Right. I dont think a two year old is capable of making the distinction between those who mean well and those who dont. It is appropriate for them to yell and scream if being forcefully taken from thier parent. Natural and a survival instinct even.

Quote:


Originally Posted by *Britishmum* 
ITA.

I personally want my child to see me handle situations such as this firmly, decisively, and clearly, but not exhibiting fight or flight responses such as yelling. Aside from the fact that I think it is wrong and unnecessary to yell at a Walmart greeter, no matter if he's clueless, I think a 2 yo just learns fear from such an experience, and has no measure to know what justifies that fight or flight response in future. I would worry that my child would then not know who to fear next. I know my kids would have started worrying about every worker in every store after an experience where I yelled. But then, that's my kids, used to my way of dealing with stress, and my opinion. Others think that a 2 yo would take a good lesson from mum yelling - that you stand up for yourself and don't let anyone do anything to your body that you dislike.

Maybe there is no right or wrong answer. Our children don't learn self protection skills from just one incident. There are a myriad of different experiences that form our children's personalities and abilities to take care of themselves. We are all doing our best to instil these qualities and skills in our children, but we all take a different route to that end.

But I think the two year old was already afraid because of the guy trying to drag her away from her mama and perhaps her learning that her mama will protect her will make her feel MORE secure around the workers (at least the ones who arent prying her from her mother) in the future.

You are right, my own instincts and reactions to this story are of course a direct result of my own experiances and beliefs. As are yours. As they should be! Maybe I am more overprotective because of my past. But its amazing how many women I know who were molested at one point or another in thier childhoods and while Im not saying THIS man was going to molest her (certainly not in the middle of walmart!) it still speaks to the issue of bodily integrity and personal boundries, letting her know that its ok to tell someone not to touch you, and to be forcefull about it if they dont listen to your "No".

Quote:


Originally Posted by *baltic_ballet* 
I wish people would stop freaking out and talking about child molesters. Who said this man was a child molester? What if he was a misguided old man why do we immediately have to label him as a child molester?

I think the issue of molestation comes up, not because we think HE was going to molest her right there in walmart in front of 200 witnesses...but becuase molestation is an extreme form of unwanted touch and a lot of us feel strongly that children need to learn to resist unwanted touches in all forms, becuase if they learn to accept unwanted touch, its basically grooming them for molestation because they learn to ignore thier own boundries. Its the reason why I dont force my kids to hug anyone, even grandma and grandpa.Not becuase I think my mom is going to molest my kids, but because I want to teach my kids that they are deserving of respect and that includes respecting thier personal boundries. If I declined a hug and someone tried to force one on me, I'd have a sexual harassment suit! I just dont believe it should be diffrent becuase one is a child. (Not saying you think that! Just saying why I think the issue of child molesters keeps coming up)

Quote:


Originally Posted by *eclipse* 
She didn't yell when he approached her DD the second time, she yelled when he tried to take her daughter away from her, while her daughter was screaming no. He was ignoring the "no" that her daughter was clearly expressing. I don't really understand why anyone thinks a firm "no thank you" would work when her daughter clearly expressing her discomfort wasn't.

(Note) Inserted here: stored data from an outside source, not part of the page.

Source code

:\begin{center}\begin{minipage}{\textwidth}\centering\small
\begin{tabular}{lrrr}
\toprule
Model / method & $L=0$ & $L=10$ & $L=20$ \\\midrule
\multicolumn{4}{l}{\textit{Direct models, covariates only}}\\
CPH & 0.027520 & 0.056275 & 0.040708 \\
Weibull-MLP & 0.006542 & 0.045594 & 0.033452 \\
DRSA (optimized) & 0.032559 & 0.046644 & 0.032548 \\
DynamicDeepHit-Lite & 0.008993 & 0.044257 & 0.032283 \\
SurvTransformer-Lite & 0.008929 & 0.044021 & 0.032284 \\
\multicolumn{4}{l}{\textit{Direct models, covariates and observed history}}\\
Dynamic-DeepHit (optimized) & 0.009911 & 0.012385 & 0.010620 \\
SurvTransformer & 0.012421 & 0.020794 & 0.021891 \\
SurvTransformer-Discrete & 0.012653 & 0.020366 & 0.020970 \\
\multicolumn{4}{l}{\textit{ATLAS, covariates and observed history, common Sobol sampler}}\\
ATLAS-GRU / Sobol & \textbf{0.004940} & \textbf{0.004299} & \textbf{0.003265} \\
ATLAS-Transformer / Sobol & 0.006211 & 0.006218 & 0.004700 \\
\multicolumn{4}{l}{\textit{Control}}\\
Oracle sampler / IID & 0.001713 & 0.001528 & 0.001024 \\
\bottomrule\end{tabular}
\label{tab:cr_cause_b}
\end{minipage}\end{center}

Right. A firm but polite "No thank you" is way more toned down than what was already happening: a screaming, panicked child clinging onto to her mother. If the screaming and trying to get away from him didnt deter him, I dont think the no thank you would have either. Espeically as the mom had already said that. I think he escalated the situation and so she had to as well.


----------



## Marylizah (Jun 17, 2005)

Quote:


Originally Posted by *Anglyn* 
This is where we disagree. Speaking as a child who WAS molested by the nice but clueless old man next door, I work on the assumption that anyone who is touching me without my consent IS trying to hurt me. If Im wrong, Im wrong, Id rather hurt thier feelings than comprimise my own bodily integrity. Ditto for my kids. I also dont see where the "no thank you" stated firmly and politely is any stronger than the child screaming and yelling and clinging to her mom.


I'm so sorry that you dealt with sexual abuse as a child.







It is such a horrible, destructive crime.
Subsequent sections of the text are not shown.